Which leads me back to the notion of futurology, which touches upon a culture’s vision of the future. As I mentioned before, ever since the dot com bust, American futurology no longer trusts to technology, which is in stark contrast to, say, the ‘60’s, when JFK set off a whole new age by trying to get to the Moon, resulting in technologies that have made all our lives better. Or, say, the ‘40’s, which saved the world from Fascism, not to mention pull us out of the Depression. Instead, we have a society that has a lot of people championing such non-scientific ideas as Creationism, distrusting biotechnology completely (this despite still trusting the beef industry even as they continue to downplay Mad Cow Disease), and wanting to stifle the anarchy that makes the Internet what it is with censorship and surveillance, and also trying to destroy the remix culture which includes Hip-Hop. Hell, we now have a state in the Union that has completely abolished abortion, assuring that the days of sepsis due to coathangers will return. Instead of heading into the future, we as a nation are trying head back to the Dark Ages.
If Gore had stood his ground and took the reins of the presidency which was rightfully his, would we have avoided this backslide into medieval times? Would we even now be heading out to Mars, saving lives with cloned organs grown on organic matrices, or expanding the reach of freedom of speech by infiltrating closed societies like China with a vengeance by spreading our information technology? Would we be a step closer to Vernon Vinge’s Singularity, instead of running from it with our tail between our legs?

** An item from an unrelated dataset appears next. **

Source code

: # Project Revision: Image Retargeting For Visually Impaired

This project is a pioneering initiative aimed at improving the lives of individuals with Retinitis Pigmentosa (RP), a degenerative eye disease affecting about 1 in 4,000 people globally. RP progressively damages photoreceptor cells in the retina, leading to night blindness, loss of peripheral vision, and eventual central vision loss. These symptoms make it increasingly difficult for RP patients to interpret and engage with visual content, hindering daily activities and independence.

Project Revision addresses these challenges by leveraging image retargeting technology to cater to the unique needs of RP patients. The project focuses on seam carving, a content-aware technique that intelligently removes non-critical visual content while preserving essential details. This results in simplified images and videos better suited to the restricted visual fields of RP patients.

Then again, I think of the resurgence of Mozilla. Netscape had to die so that Firefox could live. Since the Information Revolution is such the paradigm of our age, I wonder if this is a useful analogy for the resurrection of American ideals. Certainly the aforementioned article makes it seem that Gore had to crash and burn before he could rise to his current role. Perhaps that’s how we will regain control of our Nation as well, and return to the principles of the Constitution that not only makes our country great, but simply makes our country what it is.